ASSIGNMENT ::
Omit all pictures. Print the remaining lines exactly, from the start of the data through the line containing "## См. также".

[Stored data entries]
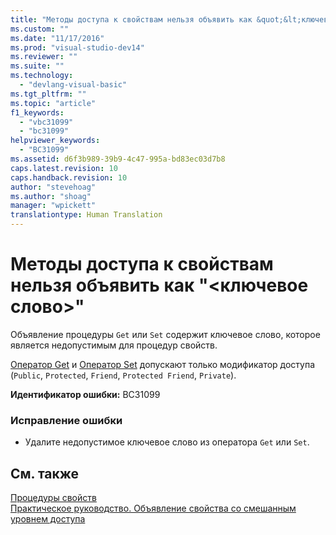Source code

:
 ```yaml
---
title: "Методы доступа к свойствам нельзя объявить как &quot;&lt;ключевое слово&gt;&quot; | Microsoft Docs"
ms.custom: ""
ms.date: "11/17/2016"
ms.prod: "visual-studio-dev14"
ms.reviewer: ""
ms.suite: ""
ms.technology: 
  - "devlang-visual-basic"
ms.tgt_pltfrm: ""
ms.topic: "article"
f1_keywords: 
  - "vbc31099"
  - "bc31099"
helpviewer_keywords: 
  - "BC31099"
ms.assetid: d6f3b989-39b9-4c47-995a-bd83ec03d7b8
caps.latest.revision: 10
caps.handback.revision: 10
author: "stevehoag"
ms.author: "shoag"
manager: "wpickett"
translationtype: Human Translation
---
```

# Методы доступа к свойствам нельзя объявить как &quot;&lt;ключевое слово&gt;&quot;
Объявление процедуры `Get` или `Set` содержит ключевое слово, которое является недопустимым для процедур свойств.  
  
 [Оператор Get](../../visual-basic/language-reference/statements/get-statement.md) и [Оператор Set](../../visual-basic/language-reference/statements/set-statement.md) допускают только модификатор доступа \(`Public`, `Protected`, `Friend`, `Protected Friend`, `Private`\).  
  
 **Идентификатор ошибки:** BC31099  
  
### Исправление ошибки  
  
-   Удалите недопустимое ключевое слово из оператора `Get` или `Set`.  
  
## См. также  
 [Процедуры свойств](../../visual-basic/programming-guide/language-features/procedures/property-procedures.md)   
 [Практическое руководство. Объявление свойства со смешанным уровнем доступа](../../visual-basic/programming-guide/language-features/procedures/how-to-declare-a-property-with-mixed-access-levels.md)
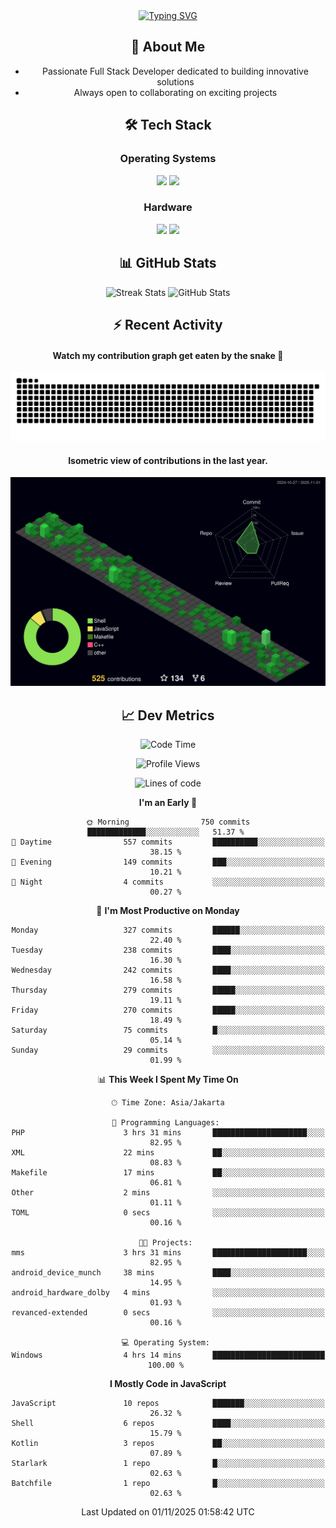 <div align="center" style="max-width: 900px; margin: auto;">
<a href="https://github.com/thunderkex">
  <img src="https://readme-typing-svg.herokuapp.com?font=Fira+Code&pause=1000&center=true&vCenter=true&width=435&lines=Ha+ha!+I+am+here!;Told+you+a+storm+was+coming!" alt="Typing SVG" />
</a>

## 👋 About Me
- Passionate Full Stack Developer dedicated to building innovative solutions
- Always open to collaborating on exciting projects

## 🛠️ Tech Stack
### Operating Systems
<a href="#"><img src="https://img.shields.io/badge/Linux-FCC624?style=flat&logo=linux&logoColor=black"></a>
<a href="#"><img src="https://img.shields.io/badge/Windows-0078D6?style=flat&logo=windows&logoColor=white"></a>

### Hardware
<a href="#"><img src="https://img.shields.io/badge/Raspberry%20Pi-C51A4A?style=flat&logo=raspberrypi&logoColor=white"></a>
<a href="#"><img src="https://img.shields.io/badge/Arduino-00979D?style=flat&logo=Arduino&logoColor=white"></a>

## 📊 GitHub Stats
<div align="center">
  <img src="https://streak-stats.demolab.com?user=thunderkex&theme=tokyonight-duo&border_radius=20" alt="Streak Stats" />
  <img src="https://github-readme-stats.vercel.app/api?username=thunderkex&show_icons=true&theme=tokyonight&border_radius=20" alt="GitHub Stats" />
</div>

## ⚡ Recent Activity
<h4>Watch my contribution graph get eaten by the snake 🐍</h4>
<img width="600em" alt="thunderkex's Github commit snake" src="https://raw.githubusercontent.com/thunderkex/thunderkex/output/grid-snake-ov.svg" />

<h4>Isometric view of contributions in the last year.</h4>
<a href="./profile-3d-contrib/profile-night-green.svg">
	<img width="600em" src="./profile-3d-contrib/profile-night-green.svg">
</a>

## 📈 Dev Metrics
<!--START_SECTION:waka-->
![Code Time](http://img.shields.io/badge/Code%20Time-1%2C658%20hrs%2015%20mins-blue)

![Profile Views](http://img.shields.io/badge/Profile%20Views-1-blue)

![Lines of code](https://img.shields.io/badge/From%20Hello%20World%20I%27ve%20Written-3.5%20million%20lines%20of%20code-blue)

**I'm an Early 🐤** 

```text
🌞 Morning                750 commits         █████████████░░░░░░░░░░░░   51.37 % 
🌆 Daytime                557 commits         ██████████░░░░░░░░░░░░░░░   38.15 % 
🌃 Evening                149 commits         ███░░░░░░░░░░░░░░░░░░░░░░   10.21 % 
🌙 Night                  4 commits           ░░░░░░░░░░░░░░░░░░░░░░░░░   00.27 % 
```
📅 **I'm Most Productive on Monday** 

```text
Monday                   327 commits         ██████░░░░░░░░░░░░░░░░░░░   22.40 % 
Tuesday                  238 commits         ████░░░░░░░░░░░░░░░░░░░░░   16.30 % 
Wednesday                242 commits         ████░░░░░░░░░░░░░░░░░░░░░   16.58 % 
Thursday                 279 commits         █████░░░░░░░░░░░░░░░░░░░░   19.11 % 
Friday                   270 commits         █████░░░░░░░░░░░░░░░░░░░░   18.49 % 
Saturday                 75 commits          █░░░░░░░░░░░░░░░░░░░░░░░░   05.14 % 
Sunday                   29 commits          ░░░░░░░░░░░░░░░░░░░░░░░░░   01.99 % 
```


📊 **This Week I Spent My Time On** 

```text
🕑︎ Time Zone: Asia/Jakarta

💬 Programming Languages: 
PHP                      3 hrs 31 mins       █████████████████████░░░░   82.95 % 
XML                      22 mins             ██░░░░░░░░░░░░░░░░░░░░░░░   08.83 % 
Makefile                 17 mins             ██░░░░░░░░░░░░░░░░░░░░░░░   06.81 % 
Other                    2 mins              ░░░░░░░░░░░░░░░░░░░░░░░░░   01.11 % 
TOML                     0 secs              ░░░░░░░░░░░░░░░░░░░░░░░░░   00.16 % 

🐱‍💻 Projects: 
mms                      3 hrs 31 mins       █████████████████████░░░░   82.95 % 
android_device_munch     38 mins             ████░░░░░░░░░░░░░░░░░░░░░   14.95 % 
android_hardware_dolby   4 mins              ░░░░░░░░░░░░░░░░░░░░░░░░░   01.93 % 
revanced-extended        0 secs              ░░░░░░░░░░░░░░░░░░░░░░░░░   00.16 % 

💻 Operating System: 
Windows                  4 hrs 14 mins       █████████████████████████   100.00 % 
```

**I Mostly Code in JavaScript** 

```text
JavaScript               10 repos            ███████░░░░░░░░░░░░░░░░░░   26.32 % 
Shell                    6 repos             ████░░░░░░░░░░░░░░░░░░░░░   15.79 % 
Kotlin                   3 repos             ██░░░░░░░░░░░░░░░░░░░░░░░   07.89 % 
Starlark                 1 repo              █░░░░░░░░░░░░░░░░░░░░░░░░   02.63 % 
Batchfile                1 repo              █░░░░░░░░░░░░░░░░░░░░░░░░   02.63 % 
```




 Last Updated on 01/11/2025 01:58:42 UTC
<!--END_SECTION:waka-->
</div>
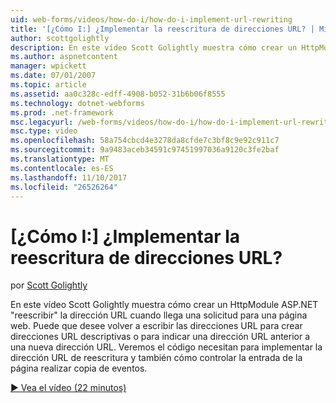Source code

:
 ```yaml
---
uid: web-forms/videos/how-do-i/how-do-i-implement-url-rewriting
title: '[¿Cómo I:] ¿Implementar la reescritura de direcciones URL? | Microsoft Docs'
author: scottgolightly
description: En este vídeo Scott Golightly muestra cómo crear un HttpModule ASP.NET ' reescribir ' la dirección URL cuando llega una solicitud para una página web. Puede que desee volver a escribir...
ms.author: aspnetcontent
manager: wpickett
ms.date: 07/01/2007
ms.topic: article
ms.assetid: aa0c328c-edff-4908-b052-31b6b06f8555
ms.technology: dotnet-webforms
ms.prod: .net-framework
msc.legacyurl: /web-forms/videos/how-do-i/how-do-i-implement-url-rewriting
msc.type: video
ms.openlocfilehash: 58a754cbcd4e3278da8cfde7c3bf8c9e92c911c7
ms.sourcegitcommit: 9a9483aceb34591c97451997036a9120c3fe2baf
ms.translationtype: MT
ms.contentlocale: es-ES
ms.lasthandoff: 11/10/2017
ms.locfileid: "26526264"
---
```

<a name="how-do-i-implement-url-rewriting"></a>[¿Cómo I:] ¿Implementar la reescritura de direcciones URL?
====================
por [Scott Golightly](https://github.com/scottgolightly)

En este vídeo Scott Golightly muestra cómo crear un HttpModule ASP.NET "reescribir" la dirección URL cuando llega una solicitud para una página web. Puede que desee volver a escribir las direcciones URL para crear direcciones URL descriptivas o para indicar una dirección URL anterior a una nueva dirección URL. Veremos el código necesitan para implementar la dirección URL de reescritura y también cómo controlar la entrada de la página realizar copia de eventos.

[&#9654; Vea el vídeo (22 minutos)](https://channel9.msdn.com/Blogs/ASP-NET-Site-Videos/how-do-i-implement-url-rewriting)
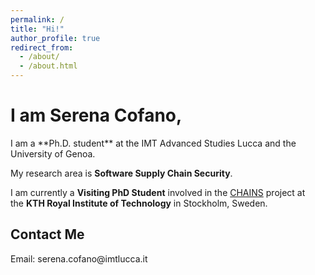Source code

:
 ```yaml
---
permalink: /
title: "Hi!"
author_profile: true
redirect_from: 
  - /about/
  - /about.html
---
```


<h1>I am Serena Cofano, </h1>
I am a **Ph.D. student** at the IMT Advanced Studies Lucca and the University of Genoa.

My research area is **Software Supply Chain Security**.

I am currently a **Visiting PhD Student** involved in the [CHAINS](https://chains.proj.kth.se/) project at the **KTH Royal Institute of Technology** in Stockholm, Sweden.


<h2>Contact Me</h2>
Email: serena.cofano@imtlucca.it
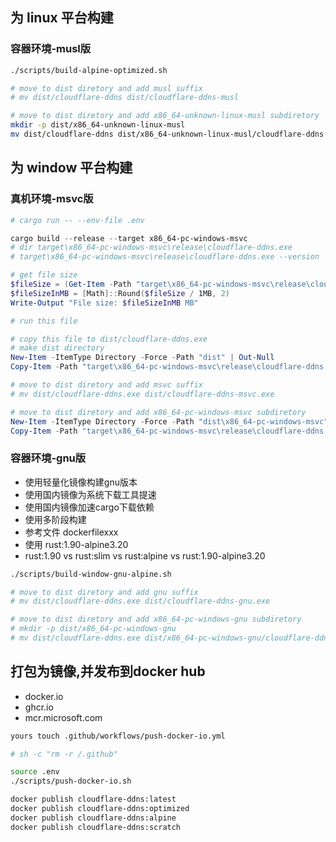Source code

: 
## 为 linux 平台构建

### 容器环境-musl版
```bash
./scripts/build-alpine-optimized.sh

# move to dist diretory and add musl suffix
# mv dist/cloudflare-ddns dist/cloudflare-ddns-musl

# move to dist diretory and add x86_64-unknown-linux-musl subdiretory
mkdir -p dist/x86_64-unknown-linux-musl
mv dist/cloudflare-ddns dist/x86_64-unknown-linux-musl/cloudflare-ddns

```

## 为 window 平台构建

### 真机环境-msvc版
```powershell
# cargo run -- --env-file .env

cargo build --release --target x86_64-pc-windows-msvc
# dir target\x86_64-pc-windows-msvc\release\cloudflare-ddns.exe
# target\x86_64-pc-windows-msvc\release\cloudflare-ddns.exe --version

# get file size
$fileSize = (Get-Item -Path "target\x86_64-pc-windows-msvc\release\cloudflare-ddns.exe").Length
$fileSizeInMB = [Math]::Round($fileSize / 1MB, 2)
Write-Output "File size: $fileSizeInMB MB"

# run this file

# copy this file to dist/cloudflare-ddns.exe
# make dist directory
New-Item -ItemType Directory -Force -Path "dist" | Out-Null
Copy-Item -Path "target\x86_64-pc-windows-msvc\release\cloudflare-ddns.exe" -Destination "dist\cloudflare-ddns.exe"

# move to dist diretory and add msvc suffix
# mv dist/cloudflare-ddns.exe dist/cloudflare-ddns-msvc.exe

# move to dist diretory and add x86_64-pc-windows-msvc subdiretory
New-Item -ItemType Directory -Force -Path "dist\x86_64-pc-windows-msvc" | Out-Null
Copy-Item -Path "target\x86_64-pc-windows-msvc\release\cloudflare-ddns.exe" -Destination "dist\x86_64-pc-windows-msvc\cloudflare-ddns.exe"  | Out-Null

```

### 容器环境-gnu版
- 使用轻量化镜像构建gnu版本
- 使用国内镜像为系统下载工具提速
- 使用国内镜像加速cargo下载依赖
- 使用多阶段构建
- 参考文件 dockerfilexxx
- 使用 rust:1.90-alpine3.20
- rust:1.90	 vs rust:slim vs rust:alpine vs rust:1.90-alpine3.20

```bash
./scripts/build-window-gnu-alpine.sh

# move to dist diretory and add gnu suffix
# mv dist/cloudflare-ddns.exe dist/cloudflare-ddns-gnu.exe

# move to dist diretory and add x86_64-pc-windows-gnu subdiretory
# mkdir -p dist/x86_64-pc-windows-gnu
# mv dist/cloudflare-ddns.exe dist/x86_64-pc-windows-gnu/cloudflare-ddns.exe

```

## 打包为镜像,并发布到docker hub
- docker.io
- ghcr.io
- mcr.microsoft.com
```bash
yours touch .github/workflows/push-docker-io.yml

# sh -c "rm -r /.github"

source .env
./scripts/push-docker-io.sh

docker publish cloudflare-ddns:latest
docker publish cloudflare-ddns:optimized
docker publish cloudflare-ddns:alpine
docker publish cloudflare-ddns:scratch

```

TASK OUTPUT ::
Source code

:
 ```yaml
---
title: "Методы доступа к свойствам нельзя объявить как &quot;&lt;ключевое слово&gt;&quot; | Microsoft Docs"
ms.custom: ""
ms.date: "11/17/2016"
ms.prod: "visual-studio-dev14"
ms.reviewer: ""
ms.suite: ""
ms.technology: 
  - "devlang-visual-basic"
ms.tgt_pltfrm: ""
ms.topic: "article"
f1_keywords: 
  - "vbc31099"
  - "bc31099"
helpviewer_keywords: 
  - "BC31099"
ms.assetid: d6f3b989-39b9-4c47-995a-bd83ec03d7b8
caps.latest.revision: 10
caps.handback.revision: 10
author: "stevehoag"
ms.author: "shoag"
manager: "wpickett"
translationtype: Human Translation
---
```

# Методы доступа к свойствам нельзя объявить как &quot;&lt;ключевое слово&gt;&quot;
Объявление процедуры `Get` или `Set` содержит ключевое слово, которое является недопустимым для процедур свойств.  
  
 [Оператор Get](../../visual-basic/language-reference/statements/get-statement.md) и [Оператор Set](../../visual-basic/language-reference/statements/set-statement.md) допускают только модификатор доступа \(`Public`, `Protected`, `Friend`, `Protected Friend`, `Private`\).  
  
 **Идентификатор ошибки:** BC31099  
  
### Исправление ошибки  
  
-   Удалите недопустимое ключевое слово из оператора `Get` или `Set`.  
  
## См. также  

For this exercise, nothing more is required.